Instructions to follow>
Extract all of the entries and give them again, word for word.

Record set>
╭──

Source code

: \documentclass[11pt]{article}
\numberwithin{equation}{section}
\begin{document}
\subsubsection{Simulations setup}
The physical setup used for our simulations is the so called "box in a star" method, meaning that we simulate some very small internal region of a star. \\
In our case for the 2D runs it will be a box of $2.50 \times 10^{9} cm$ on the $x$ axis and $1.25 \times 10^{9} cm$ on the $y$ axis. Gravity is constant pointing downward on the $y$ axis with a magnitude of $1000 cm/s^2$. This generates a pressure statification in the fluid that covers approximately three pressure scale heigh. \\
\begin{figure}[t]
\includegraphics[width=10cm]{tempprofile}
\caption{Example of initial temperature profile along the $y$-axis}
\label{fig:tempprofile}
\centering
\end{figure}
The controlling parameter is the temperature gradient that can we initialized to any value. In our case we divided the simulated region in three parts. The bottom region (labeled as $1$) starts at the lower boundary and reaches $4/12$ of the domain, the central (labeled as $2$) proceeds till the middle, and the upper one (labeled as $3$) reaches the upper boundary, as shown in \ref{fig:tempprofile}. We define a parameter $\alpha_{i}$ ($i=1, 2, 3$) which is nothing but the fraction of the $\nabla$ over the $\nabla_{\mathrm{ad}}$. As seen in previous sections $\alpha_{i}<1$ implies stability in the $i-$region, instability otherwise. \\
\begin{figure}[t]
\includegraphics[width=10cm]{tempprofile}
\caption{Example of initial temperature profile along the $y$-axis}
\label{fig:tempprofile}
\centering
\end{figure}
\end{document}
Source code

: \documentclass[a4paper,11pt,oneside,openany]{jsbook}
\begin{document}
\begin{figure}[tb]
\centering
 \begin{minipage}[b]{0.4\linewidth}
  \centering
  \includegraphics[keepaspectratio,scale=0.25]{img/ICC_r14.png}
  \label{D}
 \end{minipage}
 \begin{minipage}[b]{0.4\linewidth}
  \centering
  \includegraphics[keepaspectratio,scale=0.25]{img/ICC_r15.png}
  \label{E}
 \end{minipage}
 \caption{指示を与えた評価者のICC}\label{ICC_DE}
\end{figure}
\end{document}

╰──

Written response>
Source code

: \documentclass[11pt]{article}
\numberwithin{equation}{section}
\begin{document}
\subsubsection{Simulations setup}
The physical setup used for our simulations is the so called "box in a star" method, meaning that we simulate some very small internal region of a star. \\
In our case for the 2D runs it will be a box of $2.50 \times 10^{9} cm$ on the $x$ axis and $1.25 \times 10^{9} cm$ on the $y$ axis. Gravity is constant pointing downward on the $y$ axis with a magnitude of $1000 cm/s^2$. This generates a pressure statification in the fluid that covers approximately three pressure scale heigh. \\
\begin{figure}[t]
\includegraphics[width=10cm]{tempprofile}
\caption{Example of initial temperature profile along the $y$-axis}
\label{fig:tempprofile}
\centering
\end{figure}
The controlling parameter is the temperature gradient that can we initialized to any value. In our case we divided the simulated region in three parts. The bottom region (labeled as $1$) starts at the lower boundary and reaches $4/12$ of the domain, the central (labeled as $2$) proceeds till the middle, and the upper one (labeled as $3$) reaches the upper boundary, as shown in \ref{fig:tempprofile}. We define a parameter $\alpha_{i}$ ($i=1, 2, 3$) which is nothing but the fraction of the $\nabla$ over the $\nabla_{\mathrm{ad}}$. As seen in previous sections $\alpha_{i}<1$ implies stability in the $i-$region, instability otherwise. \\
\begin{figure}[t]
\includegraphics[width=10cm]{tempprofile}
\caption{Example of initial temperature profile along the $y$-axis}
\label{fig:tempprofile}
\centering
\end{figure}
\end{document}
Source code

: \documentclass[a4paper,11pt,oneside,openany]{jsbook}
\begin{document}
\begin{figure}[tb]
\centering
 \begin{minipage}[b]{0.4\linewidth}
  \centering
  \includegraphics[keepaspectratio,scale=0.25]{img/ICC_r14.png}
  \label{D}
 \end{minipage}
 \begin{minipage}[b]{0.4\linewidth}
  \centering
  \includegraphics[keepaspectratio,scale=0.25]{img/ICC_r15.png}
  \label{E}
 \end{minipage}
 \caption{指示を与えた評価者のICC}\label{ICC_DE}
\end{figure}
\end{document}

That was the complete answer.